*RECORDS SUPPLIED*:
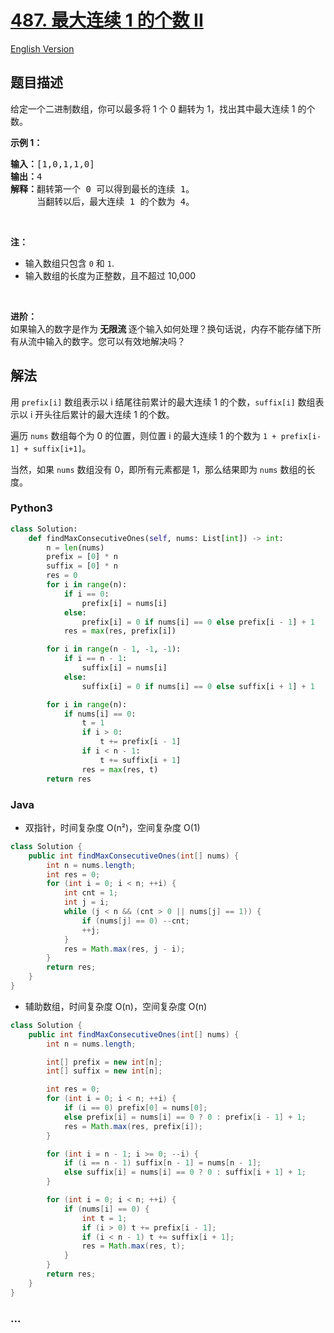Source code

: # [487. 最大连续 1 的个数 II](https://leetcode-cn.com/problems/max-consecutive-ones-ii)

[English Version](/solution/0400-0499/0487.Max%20Consecutive%20Ones%20II/README_EN.md)

## 题目描述

<!-- 这里写题目描述 -->

<p>给定一个二进制数组，你可以最多将&nbsp;1 个 0 翻转为 1，找出其中最大连续 1 的个数。</p>

<p><strong>示例 1：</strong></p>

<pre><strong>输入：</strong>[1,0,1,1,0]
<strong>输出：</strong>4
<strong>解释：</strong>翻转第一个 0 可以得到最长的连续 1。
&nbsp;    当翻转以后，最大连续 1 的个数为 4。
</pre>

<p>&nbsp;</p>

<p><strong>注：</strong></p>

<ul>
	<li>输入数组只包含&nbsp;<code>0</code> 和&nbsp;<code>1</code>.</li>
	<li>输入数组的长度为正整数，且不超过 10,000</li>
</ul>

<p>&nbsp;</p>

<p><strong>进阶：</strong><br>
如果输入的数字是作为<strong> 无限流 </strong>逐个输入如何处理？换句话说，内存不能存储下所有从流中输入的数字。您可以有效地解决吗？</p>

## 解法

<!-- 这里可写通用的实现逻辑 -->

用 `prefix[i]` 数组表示以 i 结尾往前累计的最大连续 1 的个数，`suffix[i]` 数组表示以 i 开头往后累计的最大连续 1 的个数。

遍历 `nums` 数组每个为 0 的位置，则位置 i 的最大连续 1 的个数为 `1 + prefix[i-1] + suffix[i+1]`。

当然，如果 `nums` 数组没有 0，即所有元素都是 1，那么结果即为 `nums` 数组的长度。

<!-- tabs:start -->

### **Python3**

<!-- 这里可写当前语言的特殊实现逻辑 -->

```python
class Solution:
    def findMaxConsecutiveOnes(self, nums: List[int]) -> int:
        n = len(nums)
        prefix = [0] * n
        suffix = [0] * n
        res = 0
        for i in range(n):
            if i == 0:
                prefix[i] = nums[i]
            else:
                prefix[i] = 0 if nums[i] == 0 else prefix[i - 1] + 1
            res = max(res, prefix[i])

        for i in range(n - 1, -1, -1):
            if i == n - 1:
                suffix[i] = nums[i]
            else:
                suffix[i] = 0 if nums[i] == 0 else suffix[i + 1] + 1

        for i in range(n):
            if nums[i] == 0:
                t = 1
                if i > 0:
                    t += prefix[i - 1]
                if i < n - 1:
                    t += suffix[i + 1]
                res = max(res, t)
        return res
```

### **Java**

<!-- 这里可写当前语言的特殊实现逻辑 -->

-   双指针，时间复杂度 O(n²)，空间复杂度 O(1)

```java
class Solution {
    public int findMaxConsecutiveOnes(int[] nums) {
        int n = nums.length;
        int res = 0;
        for (int i = 0; i < n; ++i) {
            int cnt = 1;
            int j = i;
            while (j < n && (cnt > 0 || nums[j] == 1)) {
                if (nums[j] == 0) --cnt;
                ++j;
            }
            res = Math.max(res, j - i);
        }
        return res;
    }
}
```

-   辅助数组，时间复杂度 O(n)，空间复杂度 O(n)

```java
class Solution {
    public int findMaxConsecutiveOnes(int[] nums) {
        int n = nums.length;

        int[] prefix = new int[n];
        int[] suffix = new int[n];

        int res = 0;
        for (int i = 0; i < n; ++i) {
            if (i == 0) prefix[0] = nums[0];
            else prefix[i] = nums[i] == 0 ? 0 : prefix[i - 1] + 1;
            res = Math.max(res, prefix[i]);
        }

        for (int i = n - 1; i >= 0; --i) {
            if (i == n - 1) suffix[n - 1] = nums[n - 1];
            else suffix[i] = nums[i] == 0 ? 0 : suffix[i + 1] + 1;
        }

        for (int i = 0; i < n; ++i) {
            if (nums[i] == 0) {
                int t = 1;
                if (i > 0) t += prefix[i - 1];
                if (i < n - 1) t += suffix[i + 1];
                res = Math.max(res, t);
            }
        }
        return res;
    }
}
```

### **...**

```

```

<!-- tabs:end -->
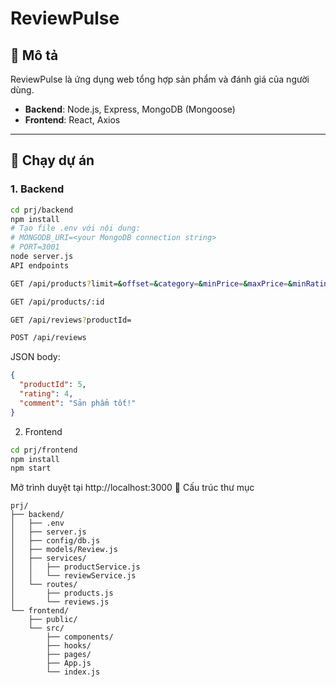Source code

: # ReviewPulse

## 📖 Mô tả
ReviewPulse là ứng dụng web tổng hợp sản phẩm và đánh giá của người dùng.  
- **Backend**: Node.js, Express, MongoDB (Mongoose)  
- **Frontend**: React, Axios  

---

## 🚀 Chạy dự án

### 1. Backend
```bash
cd prj/backend
npm install
# Tạo file .env với nội dung:
# MONGODB_URI=<your MongoDB connection string>
# PORT=3001
node server.js
API endpoints

GET /api/products?limit=&offset=&category=&minPrice=&maxPrice=&minRating=&sortBy=

GET /api/products/:id

GET /api/reviews?productId=

POST /api/reviews
```

JSON body:
```json
{
  "productId": 5,
  "rating": 4,
  "comment": "Sản phẩm tốt!"
}
```
2. Frontend
```bash
cd prj/frontend
npm install
npm start
```
Mở trình duyệt tại http://localhost:3000
📂 Cấu trúc thư mục
```pgsql
prj/
├── backend/
│   ├── .env
│   ├── server.js
│   ├── config/db.js
│   ├── models/Review.js
│   ├── services/
│   │   ├── productService.js
│   │   └── reviewService.js
│   └── routes/
│       ├── products.js
│       └── reviews.js
└── frontend/
    ├── public/
    └── src/
        ├── components/
        ├── hooks/
        ├── pages/
        ├── App.js
        └── index.js
```
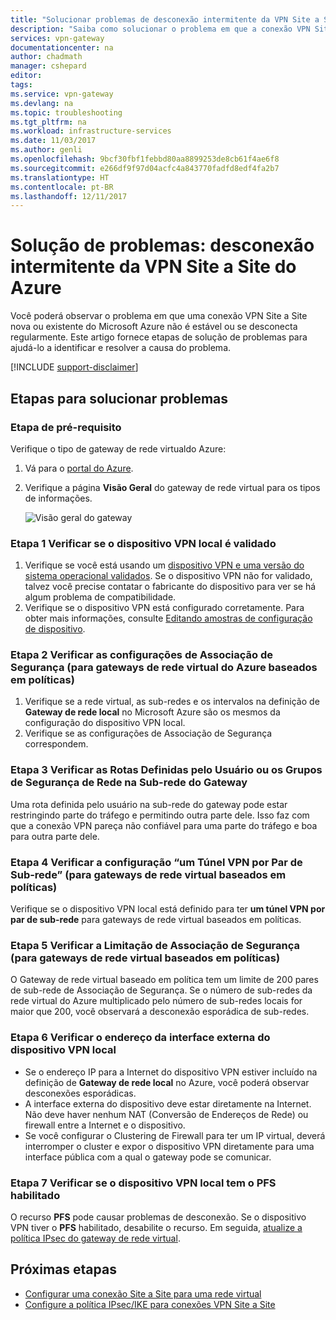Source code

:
 ```yaml
---
title: "Solucionar problemas de desconexão intermitente da VPN Site a Site do Azure | Microsoft Docs"
description: "Saiba como solucionar o problema em que a conexão VPN Site a Site é desconectada regularmente."
services: vpn-gateway
documentationcenter: na
author: chadmath
manager: cshepard
editor: 
tags: 
ms.service: vpn-gateway
ms.devlang: na
ms.topic: troubleshooting
ms.tgt_pltfrm: na
ms.workload: infrastructure-services
ms.date: 11/03/2017
ms.author: genli
ms.openlocfilehash: 9bcf30fbf1febbd80aa8899253de8cb61f4ae6f8
ms.sourcegitcommit: e266df9f97d04acfc4a843770fadfd8edf4fa2b7
ms.translationtype: HT
ms.contentlocale: pt-BR
ms.lasthandoff: 12/11/2017
---
```

# <a name="troubleshooting-azure-site-to-site-vpn-disconnects-intermittently"></a>Solução de problemas: desconexão intermitente da VPN Site a Site do Azure

Você poderá observar o problema em que uma conexão VPN Site a Site nova ou existente do Microsoft Azure não é estável ou se desconecta regularmente. Este artigo fornece etapas de solução de problemas para ajudá-lo a identificar e resolver a causa do problema. 

[!INCLUDE [support-disclaimer](../../includes/support-disclaimer.md)]

## <a name="troubleshooting-steps"></a>Etapas para solucionar problemas

### <a name="prerequisite-step"></a>Etapa de pré-requisito

Verifique o tipo de gateway de rede virtualdo  Azure:

1. Vá para o [portal do Azure](https://portal.azure.com).
2. Verifique a página **Visão Geral** do gateway de rede virtual para os tipos de informações.
    
    ![Visão geral do gateway](media\vpn-gateway-troubleshoot-site-to-site-disconnected-intermittently\gatewayoverview.png)

### <a name="step-1-check-whether-the-on-premises-vpn-device-is-validated"></a>Etapa 1 Verificar se o dispositivo VPN local é validado

1. Verifique se você está usando um [dispositivo VPN e uma versão do sistema operacional validados](vpn-gateway-about-vpn-devices.md#devicetable). Se o dispositivo VPN não for validado, talvez você precise contatar o fabricante do dispositivo para ver se há algum problema de compatibilidade.
2. Verifique se o dispositivo VPN está configurado corretamente. Para obter mais informações, consulte [Editando amostras de configuração de dispositivo](vpn-gateway-about-vpn-devices.md#editing).

### <a name="step-2-check-the-security-association-settingsfor-policy-based-azure-virtual-network-gateways"></a>Etapa 2 Verificar as configurações de Associação de Segurança (para gateways de rede virtual do Azure baseados em políticas)

1. Verifique se a rede virtual, as sub-redes e os intervalos na definição de **Gateway de rede local** no Microsoft Azure são os mesmos da configuração do dispositivo VPN local.
2. Verifique se as configurações de Associação de Segurança correspondem.

### <a name="step-3-check-for-user-defined-routes-or-network-security-groups-on-gateway-subnet"></a>Etapa 3 Verificar as Rotas Definidas pelo Usuário ou os Grupos de Segurança de Rede na Sub-rede do Gateway

Uma rota definida pelo usuário na sub-rede do gateway pode estar restringindo parte do tráfego e permitindo outra parte dele. Isso faz com que a conexão VPN pareça não confiável para uma parte do tráfego e boa para outra parte dele. 

### <a name="step-4-check-the-one-vpn-tunnel-per-subnet-pair-setting-for-policy-based-virtual-network-gateways"></a>Etapa 4 Verificar a configuração “um Túnel VPN por Par de Sub-rede” (para gateways de rede virtual baseados em políticas)

Verifique se o dispositivo VPN local está definido para ter **um túnel VPN por par de sub-rede** para gateways de rede virtual baseados em políticas.

### <a name="step-5-check-for-security-association-limitation-for-policy-based-virtual-network-gateways"></a>Etapa 5 Verificar a Limitação de Associação de Segurança (para gateways de rede virtual baseados em políticas)

O Gateway de rede virtual baseado em política tem um limite de 200 pares de sub-rede de Associação de Segurança. Se o número de sub-redes da rede virtual do Azure multiplicado pelo número de sub-redes locais for maior que 200, você observará a desconexão esporádica de sub-redes.

### <a name="step-6-check-on-premises-vpn-device-external-interface-address"></a>Etapa 6 Verificar o endereço da interface externa do dispositivo VPN local

- Se o endereço IP para a Internet do dispositivo VPN estiver incluído na definição de **Gateway de rede local** no Azure, você poderá observar desconexões esporádicas.
- A interface externa do dispositivo deve estar diretamente na Internet. Não deve haver nenhum NAT (Conversão de Endereços de Rede) ou firewall entre a Internet e o dispositivo.
-  Se você configurar o Clustering de Firewall para ter um IP virtual, deverá interromper o cluster e expor o dispositivo VPN diretamente para uma interface pública com a qual o gateway pode se comunicar.

### <a name="step-7-check-whether-the-on-premises-vpn-device-has-perfect-forward-secrecy-enabled"></a>Etapa 7 Verificar se o dispositivo VPN local tem o PFS habilitado

O recurso **PFS** pode causar problemas de desconexão. Se o dispositivo VPN tiver o **PFS** habilitado, desabilite o recurso. Em seguida, [atualize a política IPsec do gateway de rede virtual](vpn-gateway-ipsecikepolicy-rm-powershell.md#managepolicy).

## <a name="next-steps"></a>Próximas etapas

- [Configurar uma conexão Site a Site para uma rede virtual](vpn-gateway-howto-site-to-site-resource-manager-portal.md)
- [Configure a política IPsec/IKE para conexões VPN Site a Site](vpn-gateway-ipsecikepolicy-rm-powershell.md)


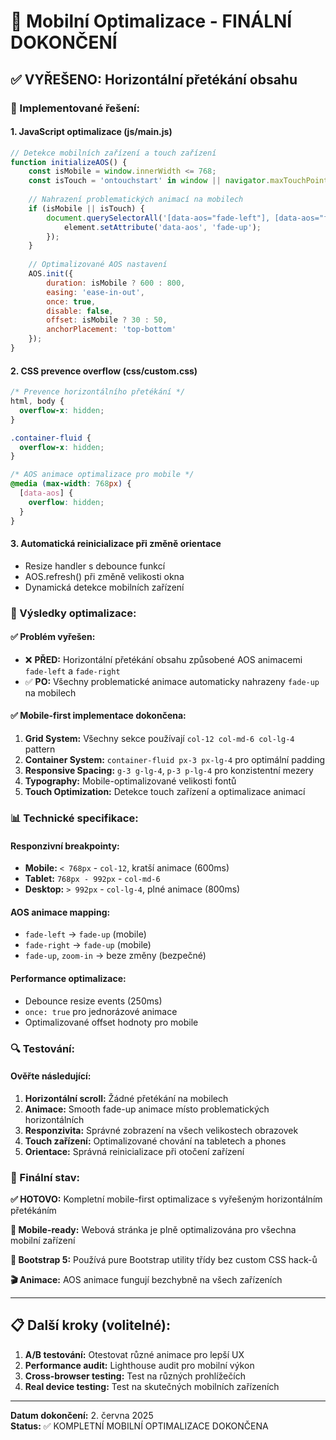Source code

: # 📱 Mobilní Optimalizace - FINÁLNÍ DOKONČENÍ

## ✅ VYŘEŠENO: Horizontální přetékání obsahu

### 🔧 Implementované řešení:

#### 1. **JavaScript optimalizace (js/main.js)**
```javascript
// Detekce mobilních zařízení a touch zařízení
function initializeAOS() {
    const isMobile = window.innerWidth <= 768;
    const isTouch = 'ontouchstart' in window || navigator.maxTouchPoints > 0;
    
    // Nahrazení problematických animací na mobilech
    if (isMobile || isTouch) {
        document.querySelectorAll('[data-aos="fade-left"], [data-aos="fade-right"]').forEach(element => {
            element.setAttribute('data-aos', 'fade-up');
        });
    }
    
    // Optimalizované AOS nastavení
    AOS.init({
        duration: isMobile ? 600 : 800,
        easing: 'ease-in-out',
        once: true,
        disable: false,
        offset: isMobile ? 30 : 50,
        anchorPlacement: 'top-bottom'
    });
}
```

#### 2. **CSS prevence overflow (css/custom.css)**
```css
/* Prevence horizontálního přetékání */
html, body {
  overflow-x: hidden;
}

.container-fluid {
  overflow-x: hidden;
}

/* AOS animace optimalizace pro mobile */
@media (max-width: 768px) {
  [data-aos] {
    overflow: hidden;
  }
}
```

#### 3. **Automatická reinicializace při změně orientace**
- Resize handler s debounce funkcí
- AOS.refresh() při změně velikosti okna
- Dynamická detekce mobilních zařízení

### 🎯 Výsledky optimalizace:

#### ✅ **Problém vyřešen:**
- ❌ **PŘED:** Horizontální přetékání obsahu způsobené AOS animacemi `fade-left` a `fade-right`
- ✅ **PO:** Všechny problematické animace automaticky nahrazeny `fade-up` na mobilech

#### ✅ **Mobile-first implementace dokončena:**
1. **Grid System:** Všechny sekce používají `col-12 col-md-6 col-lg-4` pattern
2. **Container System:** `container-fluid px-3 px-lg-4` pro optimální padding
3. **Responsive Spacing:** `g-3 g-lg-4`, `p-3 p-lg-4` pro konzistentní mezery
4. **Typography:** Mobile-optimalizované velikosti fontů
5. **Touch Optimization:** Detekce touch zařízení a optimalizace animací

### 📊 Technické specifikace:

#### **Responzivní breakpointy:**
- **Mobile:** `< 768px` - `col-12`, kratší animace (600ms)
- **Tablet:** `768px - 992px` - `col-md-6`
- **Desktop:** `> 992px` - `col-lg-4`, plné animace (800ms)

#### **AOS animace mapping:**
- `fade-left` → `fade-up` (mobile)
- `fade-right` → `fade-up` (mobile)
- `fade-up`, `zoom-in` → beze změny (bezpečné)

#### **Performance optimalizace:**
- Debounce resize events (250ms)
- `once: true` pro jednorázové animace
- Optimalizované offset hodnoty pro mobile

### 🔍 Testování:

#### **Ověřte následující:**
1. **Horizontální scroll:** Žádné přetékání na mobilech
2. **Animace:** Smooth fade-up animace místo problematických horizontálních
3. **Responzivita:** Správné zobrazení na všech velikostech obrazovek
4. **Touch zařízení:** Optimalizované chování na tabletech a phones
5. **Orientace:** Správná reinicializace při otočení zařízení

### 🚀 Finální stav:

**✅ HOTOVO:** Kompletní mobile-first optimalizace s vyřešeným horizontálním přetékáním

**📱 Mobile-ready:** Webová stránka je plně optimalizována pro všechna mobilní zařízení

**🎨 Bootstrap 5:** Používá pure Bootstrap utility třídy bez custom CSS hack-ů

**🎬 Animace:** AOS animace fungují bezchybně na všech zařízeních

---

## 📋 Další kroky (volitelné):

1. **A/B testování:** Otestovat různé animace pro lepší UX
2. **Performance audit:** Lighthouse audit pro mobilní výkon
3. **Cross-browser testing:** Test na různých prohlížečích
4. **Real device testing:** Test na skutečných mobilních zařízeních

---

**Datum dokončení:** 2. června 2025  
**Status:** ✅ KOMPLETNÍ MOBILNÍ OPTIMALIZACE DOKONČENA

*PROBLEM TO WORK ON*: Search the entries for the word "obsahu" and pick out every line that holds it.

*OUTPUT*:
## ✅ VYŘEŠENO: Horizontální přetékání obsahu
- ❌ **PŘED:** Horizontální přetékání obsahu způsobené AOS animacemi `fade-left` a `fade-right`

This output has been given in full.